What the exercise asks →
Could you restate every entry word for word, minus the pictures?

(Data excerpts)

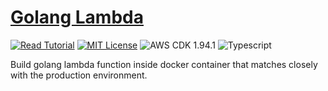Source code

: # [Golang Lambda](https://apoorv.blog/golang-lambda-cdk/)

[![Read Tutorial](https://badgen.now.sh/badge/Read/Tutorial/purple)](https://apoorv.blog/golang-lambda-cdk/)
[![MIT License](https://badgen.now.sh/badge/License/MIT/blue)](https://github.com/apoorvmote/cdk-examples/blob/master/License.md)
![AWS CDK 1.94.1](https://badgen.net/badge/aws-cdk/1.94.1/yellow)
![Typescript](https://badgen.net/badge/icon/typescript?icon=typescript&label)

Build golang lambda function inside docker container that matches closely with the production environment.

(End Data excerpts)

Exercise output →
Source code

: # [Golang Lambda](https://apoorv.blog/golang-lambda-cdk/)

[![Read Tutorial](https://badgen.now.sh/badge/Read/Tutorial/purple)](https://apoorv.blog/golang-lambda-cdk/)
[![MIT License](https://badgen.now.sh/badge/License/MIT/blue)](https://github.com/apoorvmote/cdk-examples/blob/master/License.md)
![AWS CDK 1.94.1](https://badgen.net/badge/aws-cdk/1.94.1/yellow)
![Typescript](https://badgen.net/badge/icon/typescript?icon=typescript&label)

Build golang lambda function inside docker container that matches closely with the production environment.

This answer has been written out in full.